Anonymization

Releasing the data behind studies or that trained algorithms is usually a good thing for transparency, but just as often can be harmful.

So how can you be open about what data you used without putting the individuals that compose that data at risk?

The threat model here is:

we want to release the data itself and not summary statistics
we want to protect all individuals equally
adversaries are resourceful
adversaries may use unknown techniques
adversaries may have access to additional data (e.g. personal knowledge about the target)

Data such as age, sex, zip code, etc, are quasi identifiers in that they can, in combination, uniquely identify an individual.

An equivalence group is a set of records that have the same combination of quasi-identifiers.

Broadly we have two methods:

generalization methods, in which we take a specific value and make it more general, e.g. go from age=25 to age in [20,30].
suppression methods, in which we remove values altogether

Many anonymization methods fail when we have high-dimensional sparse datasets (everything is a quasi-identifier).

k-anonymity

One problem is record linkage, in which the target can be linked to one or very few records in the dataset.

k-anonymity helps with this: the idea of k-anonymity is that we want at least $k$ records for each equivalence group in the dataset.

For instance, if we have the following data:

sex	age	location
M	22	New York, NY
F	50	Philadephia, PA
M	25	Albany, NY
F	35	Pittsburgh, PA

And if we want $k=2$, the resulting anonymized dataset might be:

sex	age	location
M	20-30	NY
F	30-50	PA
M	20-30	NY
F	30-50	PA

l-diversity

Another problem is attribute linkage in which some sensitive values dominate the target's equivalence group.

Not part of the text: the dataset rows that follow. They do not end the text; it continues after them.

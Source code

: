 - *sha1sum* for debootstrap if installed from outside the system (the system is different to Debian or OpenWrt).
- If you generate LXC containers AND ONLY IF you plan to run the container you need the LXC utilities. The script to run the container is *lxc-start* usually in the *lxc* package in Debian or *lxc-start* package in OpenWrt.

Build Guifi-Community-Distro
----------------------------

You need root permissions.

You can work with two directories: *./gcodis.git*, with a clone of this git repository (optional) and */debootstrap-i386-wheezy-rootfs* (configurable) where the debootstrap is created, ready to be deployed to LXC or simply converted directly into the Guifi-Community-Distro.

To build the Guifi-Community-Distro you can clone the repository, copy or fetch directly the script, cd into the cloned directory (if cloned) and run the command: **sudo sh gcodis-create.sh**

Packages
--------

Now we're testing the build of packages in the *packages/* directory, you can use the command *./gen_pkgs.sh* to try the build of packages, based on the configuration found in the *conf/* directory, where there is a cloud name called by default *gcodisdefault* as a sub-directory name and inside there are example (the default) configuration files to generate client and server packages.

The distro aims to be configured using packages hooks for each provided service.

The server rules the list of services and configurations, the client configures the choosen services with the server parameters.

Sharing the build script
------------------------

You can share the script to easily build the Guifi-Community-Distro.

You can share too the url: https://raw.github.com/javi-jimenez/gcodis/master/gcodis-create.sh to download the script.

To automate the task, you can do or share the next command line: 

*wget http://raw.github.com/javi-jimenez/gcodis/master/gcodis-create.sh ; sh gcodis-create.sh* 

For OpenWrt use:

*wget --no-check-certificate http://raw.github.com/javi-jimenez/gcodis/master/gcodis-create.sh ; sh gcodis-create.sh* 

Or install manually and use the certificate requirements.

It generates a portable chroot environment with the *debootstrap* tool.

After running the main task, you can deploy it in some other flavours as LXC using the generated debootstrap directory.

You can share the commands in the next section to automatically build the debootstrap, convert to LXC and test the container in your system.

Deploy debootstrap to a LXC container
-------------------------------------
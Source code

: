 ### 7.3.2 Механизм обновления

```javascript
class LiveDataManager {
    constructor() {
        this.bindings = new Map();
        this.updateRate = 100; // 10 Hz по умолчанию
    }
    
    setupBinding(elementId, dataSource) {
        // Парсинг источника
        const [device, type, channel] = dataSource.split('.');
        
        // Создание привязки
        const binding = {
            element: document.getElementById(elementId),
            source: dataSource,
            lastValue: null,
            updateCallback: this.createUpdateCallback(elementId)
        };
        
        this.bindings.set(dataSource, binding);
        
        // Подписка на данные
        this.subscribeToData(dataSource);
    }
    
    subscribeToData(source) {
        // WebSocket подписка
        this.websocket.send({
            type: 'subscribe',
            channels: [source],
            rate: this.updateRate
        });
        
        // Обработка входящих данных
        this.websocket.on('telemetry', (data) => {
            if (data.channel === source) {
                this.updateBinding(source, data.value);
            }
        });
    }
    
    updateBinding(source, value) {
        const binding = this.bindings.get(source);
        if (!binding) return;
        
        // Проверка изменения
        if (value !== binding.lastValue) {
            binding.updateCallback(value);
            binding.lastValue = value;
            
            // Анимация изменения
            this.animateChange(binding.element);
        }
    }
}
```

The idea of l-diversity is that we want at least $l$ distinct values for each sensitive attribute and equivalence group. l-diversity is an extension of k-anonymity.

t-closeness

With t-closeness we want the distribution of a sensitive attribute in any equivalence group to be close to the attribute's distribution in the entire dataset.

References

What every data scientist should know about data anonymization. Katharina Rasch.